Now we put the above bounds together (using (11), (15), and $i \leq i_{after}(k) \leq i_{after}(j)$ ):

\begin{align*} \mathbb{E}\left[S_{i+1}^{(j)-} - S_{i}^{(j)-} \mid G_i\right] &\geq \frac{0.01E_j(i)}{n s_{d-1}(i/n)} + O\left (\frac{1}{dn-2i}\right ) \\&\geq 0. \end{align*}

We introduce the next Lemma to get sufficiently small bounds on the one-step changes in each time step (this is known as the “bounded hypothesis” from [Reference Wormald14]):

Lemma 11. For all $i \in I_k$ and all $j \in [k,d-2]$ ,

\begin{equation*} -3 \lt W^{(j) \xi }_{i+1} - W^{(j)\xi }_i \lt \ln (n)^{-d+1.06+j}\end{equation*}

where “ $\xi$ ” can be either “ $+$ ” or “ $-$ ”.

Proof. Like in the proofs of Lemma 7 and 10, we assume that $W^{\xi } = S^{(j)\xi }$ ( $\xi$ is $+$ or $-$ ), else $W^{\xi }_{i+1} - W^{\xi }_{i} = 0$ . Again, we have $-2 \leq S^{(j)}_{i+1} - S^{(j)}_{i} \leq 0$ . Secondly, we have

\begin{align*} & |-n s_j((i+1)/n)+ns_j(i/n) - C E_j(i+1)+C E_j(i)| \\[3pt] & \leq |-n s_j((i+1)/n)+ns_j(i/n)| + |- C E_j(i+1)+C E_j(i)| \\[3pt] &= O \left (\frac{y_j(i/n)}{s_{d-1}(i/n)} + \frac{E_j(i)}{n s_{d-1}(i/n)} \right ) \qquad \text{by (5), (11), and (17)} \\[3pt] &= o\left(\ln (n)^{-d+ 1.06+j}\right) \qquad \text{by (11), (15), and } i \leq i_{after}(k) \leq i_{after}(j). \end{align*}

Combining the inequalities completes the proof.

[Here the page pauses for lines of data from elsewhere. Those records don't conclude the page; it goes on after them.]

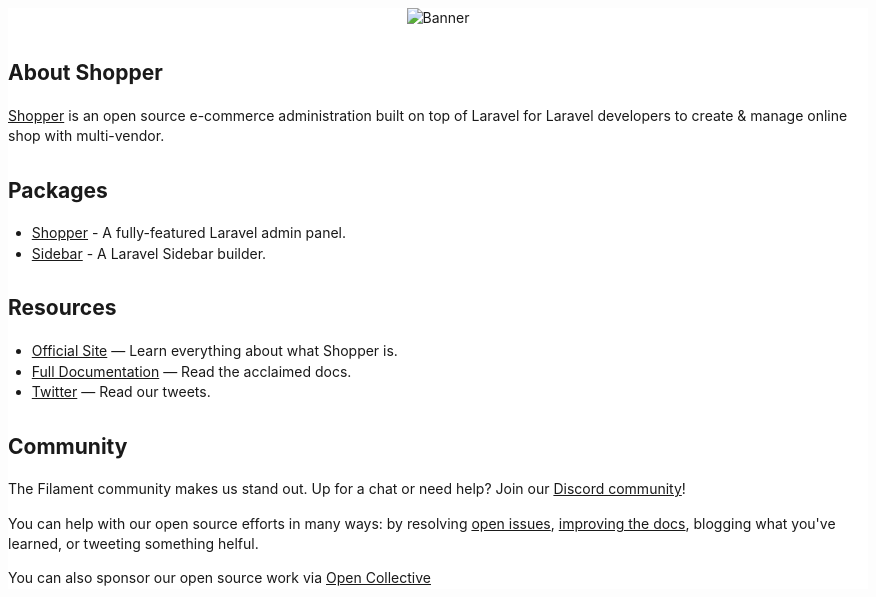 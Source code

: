 <p align="center">
    <img src="https://repository-images.githubusercontent.com/293022479/6bf77280-8424-11eb-91ce-e0a79553e45a" alt="Banner" style="width: 100%; max-width: 800px;" />
</p>

## About Shopper

[Shopper](https://laravelshopper.io) is an open source e-commerce administration built on top of Laravel for Laravel developers to create & manage online shop with multi-vendor.

## Packages

- [Shopper](https://github.com/shopperlabs/shopper) - A fully-featured Laravel admin panel.
- [Sidebar](https://github.com/shopperlabs/sidebar) - A Laravel Sidebar builder.



## Resources

- [Official Site](https://laravelshopper.io) — Learn everything about what Shopper is.
- [Full Documentation](https://laravelshopper.dev) — Read the acclaimed docs.
- [Twitter](https://twitter.com/laravelshopper) — Read our tweets.

## Community

The Filament community makes us stand out.
Up for a chat or need help?
Join our [Discord community](https://laravelshopper.io/discord)!

You can help with our open source efforts in many ways: by resolving [open issues](https://github.com/shopperlabs/framework/issues), [improving the docs](https://github.com/shopperlabs/laravelshopper.dev), blogging what you've learned, or tweeting something helful.

You can also sponsor our open source work via [Open Collective](https://opencollective.com/shopperlabs)
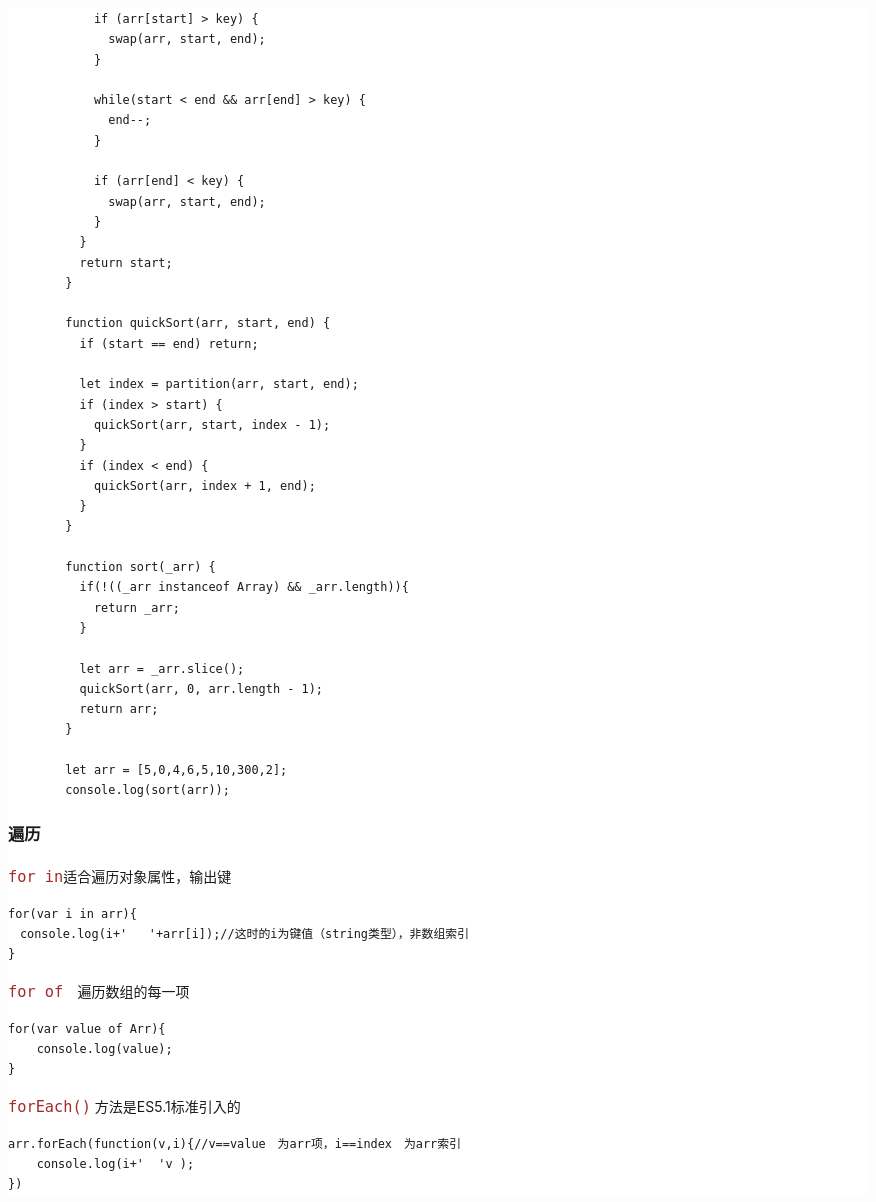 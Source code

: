                 if (arr[start] > key) {
                  swap(arr, start, end);
                }

                while(start < end && arr[end] > key) {
                  end--;
                }

                if (arr[end] < key) {
                  swap(arr, start, end);
                }
              }
              return start;
            }

            function quickSort(arr, start, end) {
              if (start == end) return;

              let index = partition(arr, start, end);
              if (index > start) {
                quickSort(arr, start, index - 1);
              }
              if (index < end) {
                quickSort(arr, index + 1, end);
              }
            }

            function sort(_arr) {
              if(!((_arr instanceof Array) && _arr.length)){
                return _arr;
              }

              let arr = _arr.slice();
              quickSort(arr, 0, arr.length - 1);
              return arr;
            }

            let arr = [5,0,4,6,5,10,300,2];
            console.log(sort(arr));

### 遍历
<font size= 4 color=#A52A2A>`for in`</font>适合遍历对象属性，输出键
```
for(var i in arr){
　console.log(i+'   '+arr[i]);//这时的i为键值（string类型），非数组索引
}
```
<font size= 4 color=#A52A2A>`for of ` </font>遍历数组的每一项
```
for(var value of Arr){
    console.log(value);
}
```
<font size= 4 color=#A52A2A> `forEach()`</font> 方法是ES5.1标准引入的
```
arr.forEach(function(v,i){//v==value　为arr项，i==index　为arr索引
    console.log(i+'  'v );
})
```
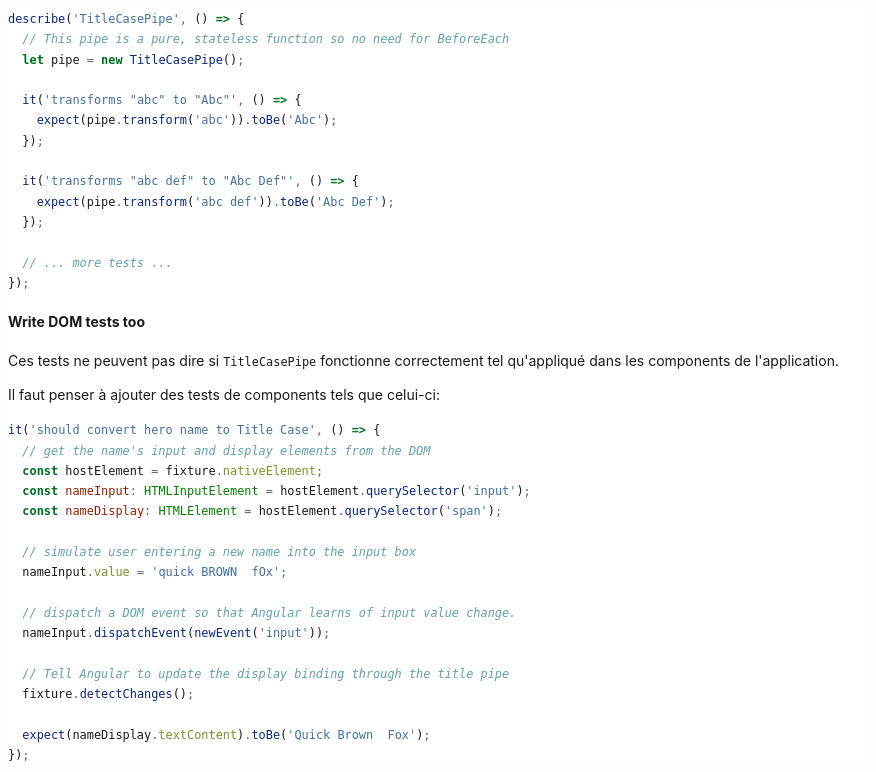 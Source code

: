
 ```js
describe('TitleCasePipe', () => {
  // This pipe is a pure, stateless function so no need for BeforeEach
  let pipe = new TitleCasePipe();

  it('transforms "abc" to "Abc"', () => {
    expect(pipe.transform('abc')).toBe('Abc');
  });

  it('transforms "abc def" to "Abc Def"', () => {
    expect(pipe.transform('abc def')).toBe('Abc Def');
  });

  // ... more tests ...
});
```

#### Write DOM tests too 

Ces tests ne peuvent pas dire si `TitleCasePipe` fonctionne correctement tel qu'appliqué dans les components de l'application.

Il faut penser à ajouter des tests de components tels que celui-ci:

```js
it('should convert hero name to Title Case', () => {
  // get the name's input and display elements from the DOM
  const hostElement = fixture.nativeElement;
  const nameInput: HTMLInputElement = hostElement.querySelector('input');
  const nameDisplay: HTMLElement = hostElement.querySelector('span');

  // simulate user entering a new name into the input box
  nameInput.value = 'quick BROWN  fOx';

  // dispatch a DOM event so that Angular learns of input value change.
  nameInput.dispatchEvent(newEvent('input'));

  // Tell Angular to update the display binding through the title pipe
  fixture.detectChanges();

  expect(nameDisplay.textContent).toBe('Quick Brown  Fox');
});
```

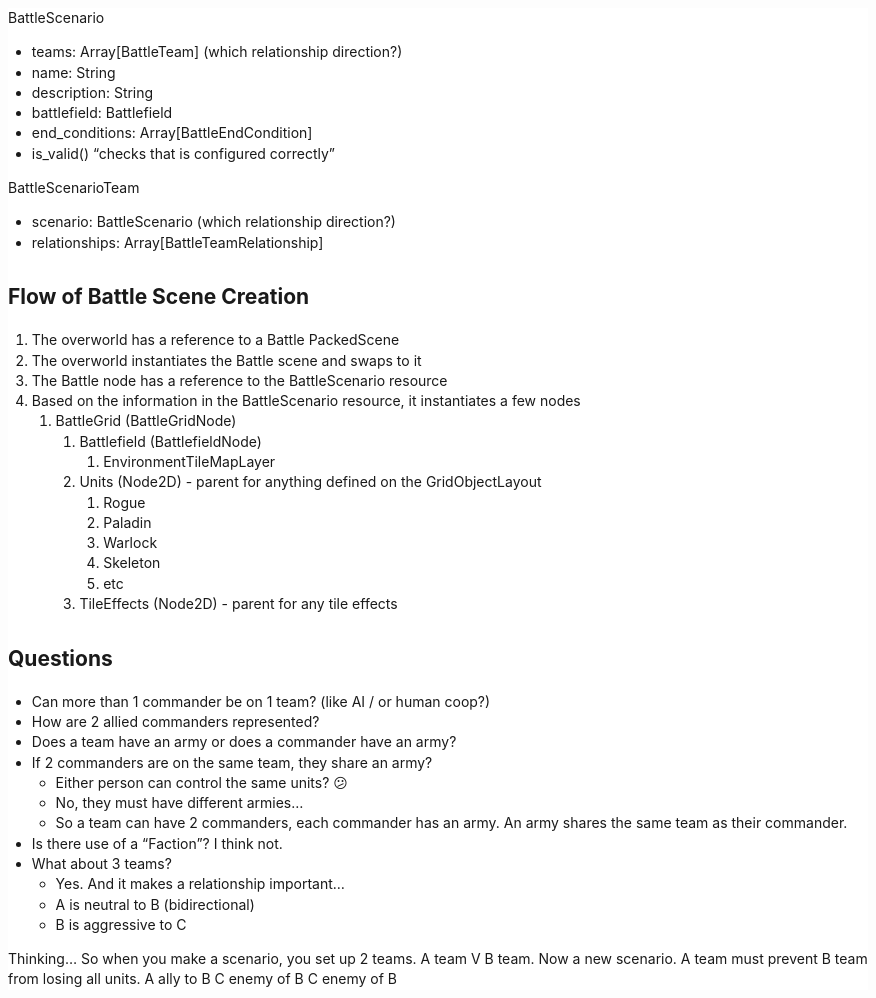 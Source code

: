 BattleScenario
- teams: Array[BattleTeam] (which relationship direction?)
- name: String
- description: String
- battlefield: Battlefield
- end_conditions: Array[BattleEndCondition]
- is_valid() “checks that is configured correctly”
  
BattleScenarioTeam
- scenario: BattleScenario (which relationship direction?)
- relationships: Array[BattleTeamRelationship]
  
## Flow of Battle Scene Creation
1. The overworld has a reference to a Battle PackedScene
2. The overworld instantiates the Battle scene and swaps to it
3. The Battle node has a reference to the BattleScenario resource
4. Based on the information in the BattleScenario resource, it instantiates a few nodes
    1. BattleGrid (BattleGridNode)
        1. Battlefield (BattlefieldNode)
            1. EnvironmentTileMapLayer
        2. Units (Node2D) - parent for anything defined on the GridObjectLayout
            1. Rogue
            2. Paladin
            3. Warlock
            4. Skeleton
            5. etc
        3. TileEffects (Node2D) - parent for any tile effects
  
## Questions
  
- Can more than 1 commander be on 1 team? (like AI / or human coop?)
- How are 2 allied commanders represented?
- Does a team have an army or does a commander have an army?
- If 2 commanders are on the same team, they share an army?
    - Either person can control the same units? 😕
    - No, they must have different armies…
    - So a team can have 2 commanders, each commander has an army. An army shares the same team as their commander.
- Is there use of a “Faction”? I think not.
- What about 3 teams?
    - Yes. And it makes a relationship important…
    - A is neutral to B (bidirectional)
    - B is aggressive to C
  
Thinking…
So when you make a scenario, you set up 2 teams.
A team V B team.
Now a new scenario.
A team must prevent B team from losing all units.
A ally to B
C enemy of B
C enemy of B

To put this all together to prove the first part of Theorem 8, we introduce a series of events: first, let $\mathcal{E}^{(j)+}$ denote the event that $W^{(j)+}_{i_{after}(k)} \gt 0$ and $\mathcal{E}^{(j)-}$ denote the event that $W^{(j)-}_{i_{after}(k)} \lt 0$ . Let $\mathcal{E} = \left (\bigcup _{j \geq k}\mathcal{E}^{(j)+}\right ) \cup \left (\bigcup _{j \geq k}\mathcal{E}^{(j)-}\right )$ ; we seek to bound $\mathbb{P}[\mathcal{E}]$ , since $\mathcal{E}$ is the event that (16) doesn’t hold for some $i \in I_k$ . Next, for all $\ell \in I_k$ , let $\mathcal{H}^{(j)+}_{\ell }$ be the event that $W^{(j)+}_{\ell - 1} \lt -E_j(\ell - 1)$ and $W^{(j)+}_{\ell } \geq -E_j(\ell )$ , and let

\begin{equation*} \mathcal {E}^{(j)+}_{\ell } \,:\!=\, \mathcal {H}^{(j)+}_{\ell } \cap \left\{W^{(j)+}_i \geq -E_j(i) \text { for all } i \geq \ell \right\} \cap \left\{W^{(j)+}_{i_{after(k)}} \gt 0\right\}.\end{equation*}

$\Big($ see Fig. 1 for a visual representation of event $\mathcal{E}^{(j)+}_{\ell }\Big)$

Figure 1. Visual representation of event $\mathcal{E}^{(j)+}_{\ell }$ .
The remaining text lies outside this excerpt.